Subject: Greens urge economic pressure and cutoff of all military aid to Israel as Gaza situation worsens Date: Thu, 6 Mar 2008 15:25:59 -0500


Press Release


Greens urge economic pressure and cutoff of all military aid to Israel as Gaza situation worsens
GREEN PARTY OF THE UNITED STATES
http://www.gp.org

For Immediate Release:
Monday, March 3, 2008

Contacts:
Scott McLarty, Media Coordinator, 202-518-5624, cell 202-904-7614, mclarty@greens.org
Starlene Rankin, Media Coordinator, 916-995-3805, starlene@gp.org

Demanding an end to illegal occupation of Palestinian lands, Greens urge widespread grassroots support for the Palestine BDS (Boycott, Divestment, Sanctions) Campaign

Greens blast Clinton, Obama, and McCain for uncritical support of Israel despite mounting crimes

WASHINGTON, DC -- Calling the Siege of Gaza an international emergency, the Green Party is urging Congress to reject President Bush's FY2009 budget request for $2.55 billion in Foreign Military Financing for Israel, and reiterated the call for a cut-off of all US military aid to Israel.
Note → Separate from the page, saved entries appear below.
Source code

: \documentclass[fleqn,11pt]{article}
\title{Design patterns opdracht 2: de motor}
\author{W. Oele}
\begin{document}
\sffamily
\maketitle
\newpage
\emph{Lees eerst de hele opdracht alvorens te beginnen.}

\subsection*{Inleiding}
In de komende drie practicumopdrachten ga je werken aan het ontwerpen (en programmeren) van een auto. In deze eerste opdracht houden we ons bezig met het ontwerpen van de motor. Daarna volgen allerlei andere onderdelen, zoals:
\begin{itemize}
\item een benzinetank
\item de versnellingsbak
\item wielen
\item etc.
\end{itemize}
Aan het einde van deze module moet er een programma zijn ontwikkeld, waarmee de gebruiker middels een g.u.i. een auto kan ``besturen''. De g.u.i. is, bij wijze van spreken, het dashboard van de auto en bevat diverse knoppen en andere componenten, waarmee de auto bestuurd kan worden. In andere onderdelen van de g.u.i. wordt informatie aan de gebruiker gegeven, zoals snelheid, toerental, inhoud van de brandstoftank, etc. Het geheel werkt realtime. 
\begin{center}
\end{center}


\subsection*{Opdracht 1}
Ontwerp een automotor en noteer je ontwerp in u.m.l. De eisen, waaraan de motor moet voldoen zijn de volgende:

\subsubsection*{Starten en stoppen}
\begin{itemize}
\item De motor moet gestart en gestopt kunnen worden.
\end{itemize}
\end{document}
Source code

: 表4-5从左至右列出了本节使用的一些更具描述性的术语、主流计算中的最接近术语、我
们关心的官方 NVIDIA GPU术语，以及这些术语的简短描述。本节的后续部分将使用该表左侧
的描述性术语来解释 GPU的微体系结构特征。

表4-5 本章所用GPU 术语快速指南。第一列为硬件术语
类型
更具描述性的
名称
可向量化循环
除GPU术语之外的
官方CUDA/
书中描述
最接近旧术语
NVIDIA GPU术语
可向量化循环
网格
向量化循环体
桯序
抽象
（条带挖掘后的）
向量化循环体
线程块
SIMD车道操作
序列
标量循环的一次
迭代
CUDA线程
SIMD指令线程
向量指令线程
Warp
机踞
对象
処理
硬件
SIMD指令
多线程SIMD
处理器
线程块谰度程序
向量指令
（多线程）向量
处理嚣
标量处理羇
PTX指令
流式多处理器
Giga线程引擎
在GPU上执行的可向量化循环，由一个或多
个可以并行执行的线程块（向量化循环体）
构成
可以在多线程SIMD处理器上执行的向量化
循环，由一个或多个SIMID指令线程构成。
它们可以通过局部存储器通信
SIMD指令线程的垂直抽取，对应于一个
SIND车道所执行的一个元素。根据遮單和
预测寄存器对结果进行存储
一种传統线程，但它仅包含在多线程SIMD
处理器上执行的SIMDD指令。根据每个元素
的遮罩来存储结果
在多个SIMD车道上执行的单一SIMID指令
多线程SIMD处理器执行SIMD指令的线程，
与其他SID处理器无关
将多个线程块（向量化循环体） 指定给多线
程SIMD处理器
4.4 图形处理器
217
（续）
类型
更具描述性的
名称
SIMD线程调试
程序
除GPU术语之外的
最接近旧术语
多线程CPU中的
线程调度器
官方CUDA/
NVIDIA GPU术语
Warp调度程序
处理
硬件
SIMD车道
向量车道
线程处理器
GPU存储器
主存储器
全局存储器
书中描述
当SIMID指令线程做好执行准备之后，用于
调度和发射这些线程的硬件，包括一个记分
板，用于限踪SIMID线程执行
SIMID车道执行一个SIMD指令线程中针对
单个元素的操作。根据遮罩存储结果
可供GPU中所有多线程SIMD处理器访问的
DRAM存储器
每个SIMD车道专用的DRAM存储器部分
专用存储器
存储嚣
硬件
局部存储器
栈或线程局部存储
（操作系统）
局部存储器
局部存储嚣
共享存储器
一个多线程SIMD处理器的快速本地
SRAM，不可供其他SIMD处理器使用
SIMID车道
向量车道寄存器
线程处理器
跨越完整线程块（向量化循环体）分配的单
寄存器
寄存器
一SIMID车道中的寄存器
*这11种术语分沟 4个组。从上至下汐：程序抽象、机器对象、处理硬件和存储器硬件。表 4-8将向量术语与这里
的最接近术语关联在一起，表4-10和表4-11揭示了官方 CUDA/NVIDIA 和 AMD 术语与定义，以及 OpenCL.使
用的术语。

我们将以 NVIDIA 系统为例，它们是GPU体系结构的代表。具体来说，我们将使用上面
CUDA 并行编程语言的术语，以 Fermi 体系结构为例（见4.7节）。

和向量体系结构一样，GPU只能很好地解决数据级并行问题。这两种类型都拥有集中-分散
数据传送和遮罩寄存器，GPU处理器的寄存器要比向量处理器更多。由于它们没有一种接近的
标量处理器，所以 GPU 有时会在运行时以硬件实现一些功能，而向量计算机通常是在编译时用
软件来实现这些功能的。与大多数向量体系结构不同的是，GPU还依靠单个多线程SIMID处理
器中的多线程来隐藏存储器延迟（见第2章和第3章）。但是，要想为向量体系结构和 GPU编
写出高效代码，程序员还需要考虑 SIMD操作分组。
"The Siege of Gaza is an ongoing atrocity, with mounting civilian casualties, especially children, killed and maimed by Israeli Defense Forces," said Holly Hart, secretary of the Green Party of the United States and member of People for Justice in Palestine, responding to the mass killing of Palestinians during the past weekend. "Greens are demanding an end to the siege and to the occupation of Palestinian lands, to Israel's collective punishment of Palestinians, and to targeted assassinations, all of which violate international law."

Greens noted that the death toll of Palestinians killed by Israeli forces has doubled since the Annapolis peace talks sponsored by the US in November 2007. In some areas of the West Bank, home invasions by IDF since January 1 have resulted in the kidnapping and detention without charges of nearly 400 civilians, including children. 1.5 million Gazans, mostly refugees from Israel in 1948, live in an open-air prison, unable to exit, and with electricity, fuel, and water under Israeli control.

"Peace talks are a sham as long as Israel refuses to discuss the construction of new housing units for Jewish settlers throughout occupied East Jerusalem and the rest of the West Bank," said David J. Kalbfleisch, a Green congressional candidate in Illinois' 10th district . "Israel must meet its obligations under U.N. security council resolution 242."

The Green Party has already called for an economic boycott and divestment of Israel until the occupation is ended and full human rights and equality are realized throughout historic Palestine, including Israel , and recognition of the right of return.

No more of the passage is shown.